Our analysis of the sociodemographic data collected revealed that the racial distribution of pediatric patients who sustained dog-bite injuries was similar to the racial make-up of the community, with 64.6% of patients in the study identifying as White/Caucasian.

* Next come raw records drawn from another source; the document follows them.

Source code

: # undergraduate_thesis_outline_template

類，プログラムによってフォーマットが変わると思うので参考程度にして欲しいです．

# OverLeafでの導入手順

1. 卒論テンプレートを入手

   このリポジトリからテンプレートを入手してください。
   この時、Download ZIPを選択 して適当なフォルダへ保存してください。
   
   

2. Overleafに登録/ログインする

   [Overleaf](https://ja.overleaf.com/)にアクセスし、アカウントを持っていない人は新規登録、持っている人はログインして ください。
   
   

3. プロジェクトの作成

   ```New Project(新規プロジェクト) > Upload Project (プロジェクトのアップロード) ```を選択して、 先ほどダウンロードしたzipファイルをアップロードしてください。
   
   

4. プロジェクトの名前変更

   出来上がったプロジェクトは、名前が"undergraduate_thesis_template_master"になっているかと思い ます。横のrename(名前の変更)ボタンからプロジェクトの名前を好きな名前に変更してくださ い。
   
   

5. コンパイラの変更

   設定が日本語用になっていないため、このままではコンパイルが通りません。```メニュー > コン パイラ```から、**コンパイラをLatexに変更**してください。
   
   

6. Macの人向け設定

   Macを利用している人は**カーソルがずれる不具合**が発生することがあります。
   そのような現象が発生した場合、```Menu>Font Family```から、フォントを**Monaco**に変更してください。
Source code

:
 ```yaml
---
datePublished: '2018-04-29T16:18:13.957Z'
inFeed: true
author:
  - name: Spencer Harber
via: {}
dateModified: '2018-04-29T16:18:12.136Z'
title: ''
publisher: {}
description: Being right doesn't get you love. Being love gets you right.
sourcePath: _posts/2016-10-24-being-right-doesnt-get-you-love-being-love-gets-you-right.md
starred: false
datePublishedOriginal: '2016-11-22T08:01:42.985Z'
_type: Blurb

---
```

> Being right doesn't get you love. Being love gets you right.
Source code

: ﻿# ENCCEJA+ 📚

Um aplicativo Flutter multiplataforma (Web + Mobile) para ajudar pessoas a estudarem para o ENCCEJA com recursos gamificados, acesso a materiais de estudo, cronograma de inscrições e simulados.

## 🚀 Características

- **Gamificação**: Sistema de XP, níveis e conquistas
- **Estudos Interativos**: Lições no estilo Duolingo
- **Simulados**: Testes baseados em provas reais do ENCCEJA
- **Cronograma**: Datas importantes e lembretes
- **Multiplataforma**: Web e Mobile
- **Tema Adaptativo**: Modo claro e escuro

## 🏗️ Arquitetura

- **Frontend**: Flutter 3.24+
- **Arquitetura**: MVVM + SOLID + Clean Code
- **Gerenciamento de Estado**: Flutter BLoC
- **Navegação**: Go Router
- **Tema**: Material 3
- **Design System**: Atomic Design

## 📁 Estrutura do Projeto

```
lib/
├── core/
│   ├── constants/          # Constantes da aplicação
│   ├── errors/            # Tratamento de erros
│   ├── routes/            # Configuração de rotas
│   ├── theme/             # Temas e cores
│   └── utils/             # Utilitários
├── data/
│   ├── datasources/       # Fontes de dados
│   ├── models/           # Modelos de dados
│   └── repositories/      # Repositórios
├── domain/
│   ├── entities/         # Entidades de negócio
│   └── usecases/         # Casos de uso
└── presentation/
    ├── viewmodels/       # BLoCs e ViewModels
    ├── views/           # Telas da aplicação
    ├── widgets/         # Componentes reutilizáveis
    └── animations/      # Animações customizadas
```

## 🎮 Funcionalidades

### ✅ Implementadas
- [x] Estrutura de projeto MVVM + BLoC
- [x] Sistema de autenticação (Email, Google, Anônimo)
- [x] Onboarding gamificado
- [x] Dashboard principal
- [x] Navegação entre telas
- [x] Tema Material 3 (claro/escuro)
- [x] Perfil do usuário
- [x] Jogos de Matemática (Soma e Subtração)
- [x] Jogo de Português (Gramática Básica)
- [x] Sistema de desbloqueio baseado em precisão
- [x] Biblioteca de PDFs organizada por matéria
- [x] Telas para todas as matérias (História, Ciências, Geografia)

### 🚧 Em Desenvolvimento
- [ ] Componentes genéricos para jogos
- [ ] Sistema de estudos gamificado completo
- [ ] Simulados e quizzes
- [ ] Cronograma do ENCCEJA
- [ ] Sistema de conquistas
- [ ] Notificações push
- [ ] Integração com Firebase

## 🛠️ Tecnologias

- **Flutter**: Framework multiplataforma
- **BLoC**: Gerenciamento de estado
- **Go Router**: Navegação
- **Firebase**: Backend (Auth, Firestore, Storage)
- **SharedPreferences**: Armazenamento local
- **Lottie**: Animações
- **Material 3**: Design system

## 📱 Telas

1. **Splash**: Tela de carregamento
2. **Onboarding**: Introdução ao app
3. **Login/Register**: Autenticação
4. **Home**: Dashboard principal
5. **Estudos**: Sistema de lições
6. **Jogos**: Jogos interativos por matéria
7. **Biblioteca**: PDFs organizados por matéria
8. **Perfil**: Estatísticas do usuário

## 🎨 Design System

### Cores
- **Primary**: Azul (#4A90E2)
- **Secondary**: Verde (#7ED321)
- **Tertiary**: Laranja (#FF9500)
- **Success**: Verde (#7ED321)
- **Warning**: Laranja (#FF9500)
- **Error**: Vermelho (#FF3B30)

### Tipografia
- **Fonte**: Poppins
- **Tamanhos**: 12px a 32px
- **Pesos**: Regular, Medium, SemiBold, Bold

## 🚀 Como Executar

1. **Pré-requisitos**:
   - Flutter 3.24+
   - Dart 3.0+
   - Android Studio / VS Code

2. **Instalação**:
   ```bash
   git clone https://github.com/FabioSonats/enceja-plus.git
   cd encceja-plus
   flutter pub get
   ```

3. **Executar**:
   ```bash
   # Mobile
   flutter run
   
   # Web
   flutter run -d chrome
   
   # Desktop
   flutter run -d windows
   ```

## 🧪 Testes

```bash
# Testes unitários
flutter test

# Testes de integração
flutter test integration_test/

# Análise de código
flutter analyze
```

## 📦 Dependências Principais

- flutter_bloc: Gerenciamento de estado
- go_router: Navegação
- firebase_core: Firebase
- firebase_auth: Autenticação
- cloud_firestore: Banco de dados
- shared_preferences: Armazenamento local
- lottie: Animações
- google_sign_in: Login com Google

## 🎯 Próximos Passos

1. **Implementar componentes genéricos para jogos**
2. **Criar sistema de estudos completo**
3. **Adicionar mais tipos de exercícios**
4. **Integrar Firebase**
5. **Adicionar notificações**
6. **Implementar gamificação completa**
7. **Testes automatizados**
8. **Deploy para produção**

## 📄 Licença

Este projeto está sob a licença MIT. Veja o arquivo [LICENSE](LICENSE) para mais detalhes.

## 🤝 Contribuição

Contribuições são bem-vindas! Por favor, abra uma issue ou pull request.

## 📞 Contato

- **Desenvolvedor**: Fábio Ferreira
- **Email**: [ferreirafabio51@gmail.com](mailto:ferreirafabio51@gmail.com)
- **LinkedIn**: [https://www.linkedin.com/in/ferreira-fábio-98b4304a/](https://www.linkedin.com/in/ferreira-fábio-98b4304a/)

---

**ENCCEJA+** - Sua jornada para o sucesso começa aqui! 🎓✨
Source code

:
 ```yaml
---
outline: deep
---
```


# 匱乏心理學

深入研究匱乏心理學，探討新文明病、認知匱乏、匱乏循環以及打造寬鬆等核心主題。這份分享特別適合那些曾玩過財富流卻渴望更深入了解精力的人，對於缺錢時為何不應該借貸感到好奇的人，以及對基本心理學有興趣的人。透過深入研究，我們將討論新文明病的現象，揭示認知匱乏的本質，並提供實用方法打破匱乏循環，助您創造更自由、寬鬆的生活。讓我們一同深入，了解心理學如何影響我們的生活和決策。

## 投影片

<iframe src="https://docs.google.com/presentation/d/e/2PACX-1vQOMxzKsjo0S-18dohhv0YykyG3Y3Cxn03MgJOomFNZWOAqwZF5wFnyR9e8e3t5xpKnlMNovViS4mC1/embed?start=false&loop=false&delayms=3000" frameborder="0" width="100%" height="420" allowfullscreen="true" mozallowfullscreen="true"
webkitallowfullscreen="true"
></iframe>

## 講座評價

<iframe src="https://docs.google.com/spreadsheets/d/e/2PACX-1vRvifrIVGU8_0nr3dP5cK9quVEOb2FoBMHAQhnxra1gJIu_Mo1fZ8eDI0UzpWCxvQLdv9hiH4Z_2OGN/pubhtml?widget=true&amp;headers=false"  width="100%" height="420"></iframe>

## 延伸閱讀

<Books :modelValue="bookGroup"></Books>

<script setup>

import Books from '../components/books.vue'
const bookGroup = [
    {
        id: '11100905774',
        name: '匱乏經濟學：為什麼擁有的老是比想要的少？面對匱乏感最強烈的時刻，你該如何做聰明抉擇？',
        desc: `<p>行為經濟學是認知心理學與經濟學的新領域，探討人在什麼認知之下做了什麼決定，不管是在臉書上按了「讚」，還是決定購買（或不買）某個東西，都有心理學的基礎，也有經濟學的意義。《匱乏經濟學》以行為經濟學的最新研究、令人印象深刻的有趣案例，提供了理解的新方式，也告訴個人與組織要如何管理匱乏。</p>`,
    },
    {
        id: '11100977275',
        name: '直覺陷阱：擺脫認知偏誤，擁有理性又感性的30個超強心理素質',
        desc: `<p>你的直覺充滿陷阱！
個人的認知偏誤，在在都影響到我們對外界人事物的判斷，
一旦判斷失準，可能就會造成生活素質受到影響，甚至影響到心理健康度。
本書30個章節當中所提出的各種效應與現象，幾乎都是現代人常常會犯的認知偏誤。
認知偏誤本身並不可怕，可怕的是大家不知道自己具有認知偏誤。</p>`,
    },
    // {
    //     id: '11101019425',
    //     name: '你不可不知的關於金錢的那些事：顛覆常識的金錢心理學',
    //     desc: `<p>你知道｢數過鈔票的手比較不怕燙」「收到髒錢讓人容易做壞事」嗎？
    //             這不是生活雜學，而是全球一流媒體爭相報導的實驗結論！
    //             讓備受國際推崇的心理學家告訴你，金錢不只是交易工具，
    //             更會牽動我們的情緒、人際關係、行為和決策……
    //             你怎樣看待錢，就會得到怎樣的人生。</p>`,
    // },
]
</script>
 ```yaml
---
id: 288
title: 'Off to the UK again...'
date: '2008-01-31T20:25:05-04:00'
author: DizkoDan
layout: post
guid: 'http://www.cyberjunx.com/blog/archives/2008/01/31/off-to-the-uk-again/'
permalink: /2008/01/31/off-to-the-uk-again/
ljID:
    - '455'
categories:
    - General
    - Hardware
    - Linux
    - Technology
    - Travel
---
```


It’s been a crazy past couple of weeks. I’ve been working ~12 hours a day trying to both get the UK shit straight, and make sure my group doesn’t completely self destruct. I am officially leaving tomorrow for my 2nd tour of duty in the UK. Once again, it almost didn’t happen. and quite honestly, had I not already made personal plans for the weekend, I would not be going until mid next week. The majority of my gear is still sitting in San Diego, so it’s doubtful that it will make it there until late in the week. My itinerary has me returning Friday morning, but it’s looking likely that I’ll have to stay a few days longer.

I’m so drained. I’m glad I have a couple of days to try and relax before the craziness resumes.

It should be noted that patient families identifying as Latino were disproportionately represented in this survey. The 2017 ACS reported that 34.2% of the residents in the county identified as Latino, while 55.2% of the patient population in this study identified as Latino (with only 1.16% of study participants refusing to answer this question). It should also be noted that a large proportion of the patient families included in this study were covered by Medicare (22.4%) or Medicaid (29.5%); 41.4% were covered by private insurance, and the remaining 6.6% were self-pay (Table 1).
Table 1.
Characteristics | Frequency n (%)* |
---|---|
Number of patients | 943 |
Age (year) | |
Mean | 6.04 |
Median | 5 |
Mode | 3 |
Gender | |
Female | 408 (43.2%) |
Male | 535 (56.7%) |
Race | |
White | 610 (64.6%) |
Black | 12 (1.3%) |
Asian | 55 (5.8%) |
American Indian | 2 (0.2%) |
Hispanic | 19 (2.0%) |
Native Hawaiian | 8 (0.8%) |
Other | 215 (22.7%) |
Refused | 19 (2.0%) |
Ethnicity | |
Not Latino | 421 (44.6%) |
Latino | 521 (55.2%) |
Refused | 11 (1.2%) |
Payer | |
Medicare | 212 (22.4%) |
Medicaid | 279 (29.5%) |
Private | 391 (41.4%) |
Self-pay | 40 (4.2%) |
Other | 21 (2.2%) |
Frequencies reported are limited to all patients with clinical and demographic data.
Level of Intervention
Most injuries did not require specialist or OR services; 71.8% of bites did not require wound repair, while 17.1% of patients required specialist consultation for wound repair in the ED or the OR. The distribution of bite severity mirrored this pattern, with 70.5% of bites classified as “superficial” (partial thickness, scratches, excoriations, abrasions); 21.1% of bites classified as “deep” (full thickness without trauma to underlying structures); and 8.5% of bites classified as “complex” (full thickness with trauma to underlying structures such as tendons, nerves, and/or vessels). Analysis of the data to determine which anatomical area was most commonly affected revealed that 61.7% of bites were inflicted on the head or neck, 20.6% on the hands or arms, and 13.0% on the feet or legs (Table 2).
Table 2.
Characteristics | Frequency n (%) |
---|---|
Number of injuries | 1,252 |
Level of intervention | |
No repair | 677 (54.0%) |
Repair by EP | 413 (32.9%) |
Repair by specialist in ED | 23 (1.8%) |
Repair in OR | 139 (11.1%) |
Depth* | |
Superficial | 861 (70.5%) |
Deep | 258 (21.1%) |
Complex | 102 (8.3%) |
Anatomic site | |
Head/neck | 774 (61.7%) |
Upper extremity hand | 153 (12.2%) |
Upper extremity arm | 105 (8.4%) |
Lower extremity foot | 18 (1.4%) |
Lower extremity leg | 145 (11.6%) |
Other | 57 (4.5%) |
The depth variable was incomplete; thus, the percentages represent the number of injuries within each depth category out of the total number of injuries with complete wound depth data (n = 1,221)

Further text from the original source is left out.